Administration employs personnel in positions that range from accounting clerks to marketing personnel to human resource managers. A person engaged in administrative work may be called a coordinator or administrator (although not all administrators are coordinators), with variations in job description depending on the size of the company involved.
Define Business Acumen
Business Acumen is the ability to:
1. Recognize situations within and outside of your business that require a business decision.
2. Identify and assess relevant information about those situations so you can make well-informed decisions.
3. Evaluate options for addressing the situation in light of that information. The best option is selected under such circumstances primarily because it maximizes one or more critical outcomes important to your business or organization rather than because it makes someone feel good.
4. Execute the chosen course of action effectively and efficiently, primarily by leading others who need direction to accomplish their part in executing it; and monitoring and adjusting your approach as necessary in light of changing realities to ensure its excellence over time (its excellence over time means that you are continually enhancing the value of the decision itself. Each time you make a decision, there is an opportunity to learn from it and improve your ability to make future decisions).

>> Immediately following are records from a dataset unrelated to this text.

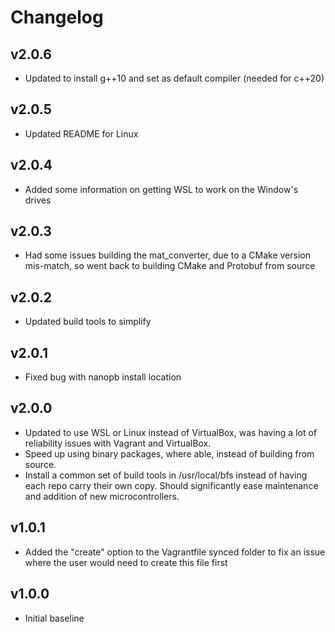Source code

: # Changelog

## v2.0.6
- Updated to install g++10 and set as default compiler (needed for c++20)

## v2.0.5
- Updated README for Linux

## v2.0.4
- Added some information on getting WSL to work on the Window's drives

## v2.0.3
- Had some issues building the mat_converter, due to a CMake version mis-match, so went back to building CMake and Protobuf from source

## v2.0.2
- Updated build tools to simplify

## v2.0.1
- Fixed bug with nanopb install location

## v2.0.0
- Updated to use WSL or Linux instead of VirtualBox, was having a lot of reliability issues with Vagrant and VirtualBox.
- Speed up using binary packages, where able, instead of building from source.
- Install a common set of build tools in /usr/local/bfs instead of having each repo carry their own copy. Should significantly ease maintenance and addition of new microcontrollers.

## v1.0.1
- Added the "create" option to the Vagrantfile synced folder to fix an issue where the user would need to create this file first

## v1.0.0
- Initial baseline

Business Acumen is primarily about making effective business decisions. Making effective business decisions requires knowledge, skills, mental models (organizing frameworks for how we understand reality), habits of mind (the ongoing cognitive processes by which people frame situations in particular ways), values (desirable goals held by an individual or group), vision (seeing what others do not see and acting on what they overlook) and leadership (the capacity and willingness to guide and inspire others, so they contribute as much as possible toward achieving shared outcomes).
Business Acumen can be developed through:
b) Training and
Business Acumen can be applied to many different types of decisions, including:
1. Decisions about how to maximize the value created by your business (be it greater short-term or long-term profits or other values important to your business);
2. Decisions about how best to organize and lead your business (including leadership of teams and individuals, managing for excellence, and making difficult choices;
3. Decisions that affect people’s lives outside your organization (customers, suppliers, communities, etc.).